Workers are a first-class citizen in this data model: a row is inserted into
worker
upon startup and removed upon shutdown. Workers ping periodically when
dequeuing jobs, so it is possibly to identify workers that are stuck. There's
a unique worker ID per async task in Python, so it is possible to observe
"stuckness" within a process. I think this aids in debugging and doesn't
harm performance.
I experimented with an approach that dequeues a set of jobs per worker process and hands those off to async tasks. It was complicated, particularly in the case of worker crashes/failure. This might be an avenue for better performance, but the simplicity of each worker task dequeuing and processing one job at a time is nice.
While I feel pretty good about what I have discovered so far with this, there are certainly more areas that need attention before one could use this in production.
While I did a fair bit of load testing, it was mostly in short (<5 minute) runs on my local machine. This should be tried:
- in a production-like environment
- with longer soak tests
- with real-world complications like long transaction times
- with deep (1M+) backlogs
I have a branch of this that uses pipelining to send multiple statements to the database server at once instead of blocking until the earlier ones complete. This allows enqueue and post-execution bookkeeping to execute a few statements at once. However, I saw a negative performance impact. I'm not currently sure what the root cause is of that: it may be that there isn't any benefit when running against local PostgreSQL and a slight amount of overhead. It might be that the pipelining implementation in psycopg is still immature and needs optimizing.
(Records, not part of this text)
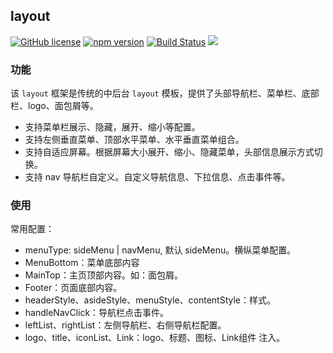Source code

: ## layout

[![GitHub license](https://img.shields.io/badge/license-MIT-blue.svg)](https://github.com/ahyiru/layout/blob/develop/LICENSE)
[![npm version](https://img.shields.io/npm/v/@huxy/layout.svg)](https://www.npmjs.com/package/@huxy/layout)
[![Build Status](https://api.travis-ci.com/ahyiru/layout.svg?branch=master)](https://app.travis-ci.com/github/ahyiru/layout)
[![](https://img.shields.io/badge/blog-ihuxy-blue.svg)](http://ihuxy.com/)


### 功能

该 `layout` 框架是传统的中后台 `layout` 模板，提供了头部导航栏、菜单栏、底部栏、logo、面包屑等。

- 支持菜单栏展示、隐藏，展开、缩小等配置。
- 支持左侧垂直菜单、顶部水平菜单、水平垂直菜单组合。
- 支持自适应屏幕。根据屏幕大小展开、缩小、隐藏菜单，头部信息展示方式切换。
- 支持 nav 导航栏自定义。自定义导航信息、下拉信息、点击事件等。

### 使用

常用配置：

- menuType: sideMenu | navMenu, 默认 sideMenu。横纵菜单配置。
- MenuBottom：菜单底部内容
- MainTop：主页顶部内容。如：面包屑。
- Footer：页面底部内容。
- headerStyle、asideStyle、menuStyle、contentStyle：样式。
- handleNavClick：导航栏点击事件。
- leftList、rightList：左侧导航栏、右侧导航栏配置。
- logo、title、iconList、Link：logo、标题、图标、Link组件 注入。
This seems like one to benchmark in a more production-like environment before enabling.
A keen observer will note that this system has no "priority" field like the current one we have at work. This was intentional and inspired by parts of the "happy queues" talk. Priority gives an impression that workloads can be mixed together successfully and achieve target latencies, but so long as there is a homogeneous set of workers, a slow or crashing low-priority task can disrupt the system.
The answer is that different queuing needs should have their own tables (queues) and workers (compute resources). This implementation doesn't explicitly support that, but I think adding a prefix to these tables, making it easy to create a new set of them, and then telling workers which prefix to use would enable this.
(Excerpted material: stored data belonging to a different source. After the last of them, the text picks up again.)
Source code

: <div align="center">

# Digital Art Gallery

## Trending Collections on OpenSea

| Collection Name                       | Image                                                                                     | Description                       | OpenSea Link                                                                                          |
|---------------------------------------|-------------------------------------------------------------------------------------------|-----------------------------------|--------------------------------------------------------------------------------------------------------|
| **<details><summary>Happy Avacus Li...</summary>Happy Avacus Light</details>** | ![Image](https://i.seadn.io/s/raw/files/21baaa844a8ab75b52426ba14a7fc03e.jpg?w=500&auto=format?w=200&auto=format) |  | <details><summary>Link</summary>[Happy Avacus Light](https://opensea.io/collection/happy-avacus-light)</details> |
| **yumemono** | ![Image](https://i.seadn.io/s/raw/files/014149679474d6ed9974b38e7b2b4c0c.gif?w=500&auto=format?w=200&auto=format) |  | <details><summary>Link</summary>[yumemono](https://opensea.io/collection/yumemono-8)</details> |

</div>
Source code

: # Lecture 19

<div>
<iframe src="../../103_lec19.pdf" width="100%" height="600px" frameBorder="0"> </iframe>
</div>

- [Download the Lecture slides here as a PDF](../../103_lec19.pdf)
I didn't focus much on the performance of ad-hoc queries like "How many
send_welcome_email jobs have been run?". I imagine these will degrade in speed
when many jobs exist. There could be an index on job.kind
to support that. I
think that it would be worth considering what types of operations and queries
to support on this rather than indexing every conceivable column.
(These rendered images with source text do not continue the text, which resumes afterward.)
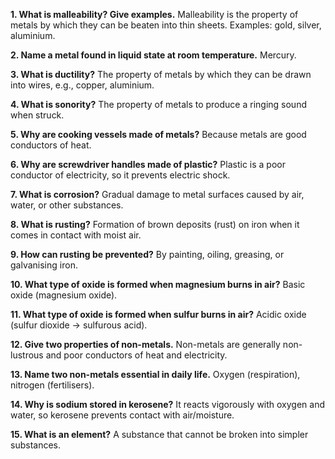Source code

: **1. What is malleability? Give examples.**
Malleability is the property of metals by which they can be beaten into thin sheets. Examples: gold, silver, aluminium.

**2. Name a metal found in liquid state at room temperature.**
Mercury.

**3. What is ductility?**
The property of metals by which they can be drawn into wires, e.g., copper, aluminium.

**4. What is sonority?**
The property of metals to produce a ringing sound when struck.

**5. Why are cooking vessels made of metals?**
Because metals are good conductors of heat.

**6. Why are screwdriver handles made of plastic?**
Plastic is a poor conductor of electricity, so it prevents electric shock.

**7. What is corrosion?**
Gradual damage to metal surfaces caused by air, water, or other substances.

**8. What is rusting?**
Formation of brown deposits (rust) on iron when it comes in contact with moist air.

**9. How can rusting be prevented?**
By painting, oiling, greasing, or galvanising iron.

**10. What type of oxide is formed when magnesium burns in air?**
Basic oxide (magnesium oxide).

**11. What type of oxide is formed when sulfur burns in air?**
Acidic oxide (sulfur dioxide → sulfurous acid).

**12. Give two properties of non-metals.**
Non-metals are generally non-lustrous and poor conductors of heat and electricity.

**13. Name two non-metals essential in daily life.**
Oxygen (respiration), nitrogen (fertilisers).

**14. Why is sodium stored in kerosene?**
It reacts vigorously with oxygen and water, so kerosene prevents contact with air/moisture.

**15. What is an element?**
A substance that cannot be broken into simpler substances.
This has been an interesting challenge and I have enjoyed trying to use PostgreSQL in a way that does this efficiently. It has yielded some fun puzzles. I've improved my knowledge about how PostgreSQL works. However, I do think that this is inferior compared to adopting Temporal. Temporal has had a lot more attention paid to performance. It separates the data plane and control plane in a way that this and our current Postgres-based system doesn't. Having the control plane in its own database is a win for stability and predictable performance. Also, I created a lot of bugs while implementing this. Building a good queuing system is hard. I don't claim that this is perfect and turning it into a production system would be an additional feat. Because this doesn't provide anything beyond what we get with Temporal, I really think we should retire our existing system in favor of Temporal, not rewrite it with an approach like this.